You must insert your own discretionary hyphens if you want to allow them
in such positions. A |\hyphenation| entry might contain no hyphens at all;
then \TeX\ will insert no hyphens in the word.
\danger The exception dictionary is global; i.e., exceptions do not disappear
at the end of a ↑{group}. If you specify |\hyphenation| of the same word more
than once, its most recently specified hyphen positions are used.

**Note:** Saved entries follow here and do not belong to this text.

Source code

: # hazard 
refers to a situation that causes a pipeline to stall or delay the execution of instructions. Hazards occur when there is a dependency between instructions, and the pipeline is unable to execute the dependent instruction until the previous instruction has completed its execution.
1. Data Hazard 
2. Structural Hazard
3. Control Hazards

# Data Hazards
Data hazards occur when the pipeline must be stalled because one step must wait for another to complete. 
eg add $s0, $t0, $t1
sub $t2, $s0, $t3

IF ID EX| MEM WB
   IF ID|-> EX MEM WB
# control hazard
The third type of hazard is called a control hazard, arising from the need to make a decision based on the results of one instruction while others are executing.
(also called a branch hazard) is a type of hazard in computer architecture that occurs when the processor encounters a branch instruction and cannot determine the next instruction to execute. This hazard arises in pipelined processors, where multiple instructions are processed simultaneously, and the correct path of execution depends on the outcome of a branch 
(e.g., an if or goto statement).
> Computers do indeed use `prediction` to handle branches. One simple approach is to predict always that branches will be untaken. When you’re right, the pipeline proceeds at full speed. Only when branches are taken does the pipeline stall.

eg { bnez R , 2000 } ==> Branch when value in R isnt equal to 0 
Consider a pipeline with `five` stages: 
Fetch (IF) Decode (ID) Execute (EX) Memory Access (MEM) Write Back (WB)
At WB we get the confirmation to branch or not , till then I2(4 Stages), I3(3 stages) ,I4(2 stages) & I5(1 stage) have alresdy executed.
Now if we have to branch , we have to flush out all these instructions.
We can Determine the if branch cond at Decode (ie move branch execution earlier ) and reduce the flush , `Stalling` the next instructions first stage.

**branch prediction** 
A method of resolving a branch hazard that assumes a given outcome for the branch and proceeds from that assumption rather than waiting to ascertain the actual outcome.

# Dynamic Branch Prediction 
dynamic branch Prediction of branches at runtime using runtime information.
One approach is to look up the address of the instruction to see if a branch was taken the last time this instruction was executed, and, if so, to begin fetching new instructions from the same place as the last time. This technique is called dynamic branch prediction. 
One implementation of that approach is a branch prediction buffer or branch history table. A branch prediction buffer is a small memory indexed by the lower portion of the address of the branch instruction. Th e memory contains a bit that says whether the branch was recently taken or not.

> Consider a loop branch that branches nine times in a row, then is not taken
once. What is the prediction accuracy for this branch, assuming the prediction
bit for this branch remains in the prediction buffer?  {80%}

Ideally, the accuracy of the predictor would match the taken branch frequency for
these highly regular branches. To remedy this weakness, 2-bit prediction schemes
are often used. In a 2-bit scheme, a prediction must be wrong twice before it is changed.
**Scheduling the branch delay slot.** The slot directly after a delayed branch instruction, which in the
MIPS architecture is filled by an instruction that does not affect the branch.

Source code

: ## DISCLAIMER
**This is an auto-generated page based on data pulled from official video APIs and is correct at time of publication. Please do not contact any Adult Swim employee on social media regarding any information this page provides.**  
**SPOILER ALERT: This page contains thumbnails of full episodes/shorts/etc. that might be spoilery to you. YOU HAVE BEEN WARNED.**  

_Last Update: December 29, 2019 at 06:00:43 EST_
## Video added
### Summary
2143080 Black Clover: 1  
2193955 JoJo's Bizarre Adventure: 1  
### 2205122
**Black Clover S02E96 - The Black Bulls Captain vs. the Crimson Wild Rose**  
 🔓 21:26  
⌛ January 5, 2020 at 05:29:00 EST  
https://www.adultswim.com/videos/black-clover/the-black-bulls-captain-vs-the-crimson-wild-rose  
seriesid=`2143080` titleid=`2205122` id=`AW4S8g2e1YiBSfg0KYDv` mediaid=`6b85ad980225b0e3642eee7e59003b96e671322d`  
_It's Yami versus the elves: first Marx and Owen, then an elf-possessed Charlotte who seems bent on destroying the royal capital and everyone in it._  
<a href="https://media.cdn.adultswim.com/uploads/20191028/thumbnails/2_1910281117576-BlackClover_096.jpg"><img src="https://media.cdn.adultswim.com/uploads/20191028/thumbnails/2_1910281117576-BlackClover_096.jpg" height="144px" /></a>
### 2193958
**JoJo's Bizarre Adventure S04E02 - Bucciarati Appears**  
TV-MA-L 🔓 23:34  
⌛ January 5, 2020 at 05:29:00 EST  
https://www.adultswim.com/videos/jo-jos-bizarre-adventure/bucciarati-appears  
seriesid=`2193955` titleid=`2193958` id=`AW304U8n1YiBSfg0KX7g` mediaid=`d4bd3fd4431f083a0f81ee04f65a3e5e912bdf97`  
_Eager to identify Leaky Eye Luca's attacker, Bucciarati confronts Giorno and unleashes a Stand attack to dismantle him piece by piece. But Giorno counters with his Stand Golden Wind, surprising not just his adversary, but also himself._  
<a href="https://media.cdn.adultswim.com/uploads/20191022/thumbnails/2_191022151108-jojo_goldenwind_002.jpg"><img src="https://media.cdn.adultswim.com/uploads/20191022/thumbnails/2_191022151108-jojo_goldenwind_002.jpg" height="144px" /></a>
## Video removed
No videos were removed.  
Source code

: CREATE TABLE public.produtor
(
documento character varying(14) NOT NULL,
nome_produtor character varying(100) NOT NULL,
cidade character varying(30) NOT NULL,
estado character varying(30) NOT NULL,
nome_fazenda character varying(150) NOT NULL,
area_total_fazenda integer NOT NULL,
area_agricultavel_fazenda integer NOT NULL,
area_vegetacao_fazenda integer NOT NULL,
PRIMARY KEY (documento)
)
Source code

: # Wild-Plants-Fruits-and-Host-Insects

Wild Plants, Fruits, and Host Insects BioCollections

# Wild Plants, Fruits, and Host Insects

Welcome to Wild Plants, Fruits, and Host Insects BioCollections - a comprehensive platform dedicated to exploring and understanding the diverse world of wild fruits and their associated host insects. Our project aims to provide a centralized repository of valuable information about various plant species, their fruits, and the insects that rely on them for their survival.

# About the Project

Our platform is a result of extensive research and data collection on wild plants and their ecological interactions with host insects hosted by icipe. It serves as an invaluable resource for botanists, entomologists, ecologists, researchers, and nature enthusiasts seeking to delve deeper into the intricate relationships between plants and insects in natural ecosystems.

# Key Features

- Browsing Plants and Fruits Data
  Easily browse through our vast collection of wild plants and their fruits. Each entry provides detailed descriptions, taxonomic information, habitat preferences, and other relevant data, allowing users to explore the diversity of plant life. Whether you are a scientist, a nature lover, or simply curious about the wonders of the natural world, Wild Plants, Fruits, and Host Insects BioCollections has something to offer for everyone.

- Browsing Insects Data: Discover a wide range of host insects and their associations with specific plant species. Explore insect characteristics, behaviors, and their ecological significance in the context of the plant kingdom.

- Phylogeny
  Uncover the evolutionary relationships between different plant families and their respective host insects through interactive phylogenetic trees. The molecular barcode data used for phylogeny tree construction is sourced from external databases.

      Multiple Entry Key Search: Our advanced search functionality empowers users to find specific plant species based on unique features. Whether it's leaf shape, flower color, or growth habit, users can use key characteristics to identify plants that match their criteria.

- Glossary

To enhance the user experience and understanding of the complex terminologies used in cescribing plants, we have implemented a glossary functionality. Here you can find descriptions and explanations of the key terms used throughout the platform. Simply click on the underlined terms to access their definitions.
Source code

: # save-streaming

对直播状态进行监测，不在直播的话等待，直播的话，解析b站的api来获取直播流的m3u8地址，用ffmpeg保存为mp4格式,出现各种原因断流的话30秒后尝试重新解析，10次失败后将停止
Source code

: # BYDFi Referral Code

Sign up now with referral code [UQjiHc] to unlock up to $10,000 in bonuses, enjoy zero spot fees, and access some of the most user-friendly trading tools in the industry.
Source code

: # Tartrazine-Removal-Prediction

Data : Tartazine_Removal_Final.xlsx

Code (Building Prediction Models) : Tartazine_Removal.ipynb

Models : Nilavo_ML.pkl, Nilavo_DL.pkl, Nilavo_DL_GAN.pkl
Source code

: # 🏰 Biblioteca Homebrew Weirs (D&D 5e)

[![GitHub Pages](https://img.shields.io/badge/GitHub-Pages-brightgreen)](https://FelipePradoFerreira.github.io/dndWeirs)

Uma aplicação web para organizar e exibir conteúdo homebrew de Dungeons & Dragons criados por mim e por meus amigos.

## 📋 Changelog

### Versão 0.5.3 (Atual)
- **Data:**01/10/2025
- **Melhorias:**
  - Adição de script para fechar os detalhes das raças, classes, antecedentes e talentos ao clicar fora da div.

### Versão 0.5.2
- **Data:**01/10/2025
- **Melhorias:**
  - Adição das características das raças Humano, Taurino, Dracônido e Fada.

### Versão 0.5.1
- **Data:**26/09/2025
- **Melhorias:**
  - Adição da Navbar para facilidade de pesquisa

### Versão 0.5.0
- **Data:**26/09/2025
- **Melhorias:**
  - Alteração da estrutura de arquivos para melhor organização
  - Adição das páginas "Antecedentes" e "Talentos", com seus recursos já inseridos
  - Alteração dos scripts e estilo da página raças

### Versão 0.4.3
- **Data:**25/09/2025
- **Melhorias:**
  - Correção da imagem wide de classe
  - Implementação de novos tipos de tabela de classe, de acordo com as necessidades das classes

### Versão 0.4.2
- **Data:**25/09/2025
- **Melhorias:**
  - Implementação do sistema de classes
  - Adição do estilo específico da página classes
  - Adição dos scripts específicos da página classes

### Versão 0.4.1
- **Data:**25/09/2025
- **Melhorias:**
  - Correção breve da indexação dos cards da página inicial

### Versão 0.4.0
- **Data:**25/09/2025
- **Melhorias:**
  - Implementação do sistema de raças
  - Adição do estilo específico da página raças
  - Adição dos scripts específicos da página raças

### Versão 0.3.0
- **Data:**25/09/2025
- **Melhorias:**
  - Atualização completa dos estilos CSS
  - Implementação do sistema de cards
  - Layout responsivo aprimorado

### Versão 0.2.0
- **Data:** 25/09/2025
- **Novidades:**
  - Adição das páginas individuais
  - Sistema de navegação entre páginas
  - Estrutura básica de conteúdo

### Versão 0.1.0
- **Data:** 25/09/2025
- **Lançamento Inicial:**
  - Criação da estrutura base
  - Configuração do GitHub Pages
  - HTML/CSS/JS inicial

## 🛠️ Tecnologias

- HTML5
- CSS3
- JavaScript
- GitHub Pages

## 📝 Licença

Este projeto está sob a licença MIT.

\ddanger The exception dictionary is dynamic, but the pattern dictionary
is static: To change \TeX's current set of hyphenation patterns, you
must give an entirely new set, and \TeX\ will spend a little time putting them
into a form that makes the hyphenation algorithm efficient. The
command format is ↑|\patterns||{|\<patterns>|}|, where \<patterns> is a
sequence of \<pattern> items separated by spaces. This command
is available only in ↑|INITEX|, not in production versions of \TeX, since
the process of pattern compression requires extra memory that can be put
to better use in a production system. |INITEX| massages the patterns and
outputs a format file that production versions can load at high speed.
\ddanger A \<pattern> in the |\patterns| list has a more restricted form
than a \<word> in the |\hyphenation| list, since patterns are supposed to
be prepared by experts who are paid well for their expertise. Each
\<pattern> consists of one or more occurrences of \<value>\<letter>,
followed by \<value>. Here \<value> is either a digit (|0|\\{12} to |9|\\{12})
or empty; an empty \<value> stands for zero. For example, the pattern
`{\tt\\0a\\1b\\0}' can be represented as |0a1b0| or |a1b0| or |0a1b| or
simply |a1b|. A \<letter> is a character token of category 11 or~12 whose
|\lccode| is nonzero. If you want to use a ↑{digit} as a \<letter>, you
must precede it by a nonempty \<value>; for example, if for some reason you
want the pattern `{\tt\\1a\\01\\2}' you can obtain it by typing
`|1a012|', assuming that |\lccode`1| is nonzero. Exception: The character
`|.|'~is treated as if its |\lccode| were~128 when it appears in a pattern.
Code~128 (which cannot be a real |\lccode|) is used by \TeX\ to represent the
left or right edge of a word when it is being hyphenated.
\ddanger Plain \TeX\ inputs a file called |hyphen.tex| that sets up the
pattern dictionary and the initial exception dictionary. The file has the
form
\begindisplay
|\patterns{.ach4 .ad4der .af1t .al3t|\quad$\cdots$\quad|zte4 4z1z2 z4zy}|\cr
|\hyphenation{as-so-ciate as-so-ciates dec-li-na-tion oblig-a-tory|\cr
| phil-an-thropic present presents project projects reci-procity|\cr
| re-cog-ni-zance ref-or-ma-tion ret-ri-bu-tion ta-ble}|\cr
\enddisplay
The first thirteen exceptions keep \TeX\ from inserting incorrect
hyphens; for example, `|pro-ject|' and `|pre-sent|' are words like
`|re-cord|', that cannot be hyphenated without knowing the context.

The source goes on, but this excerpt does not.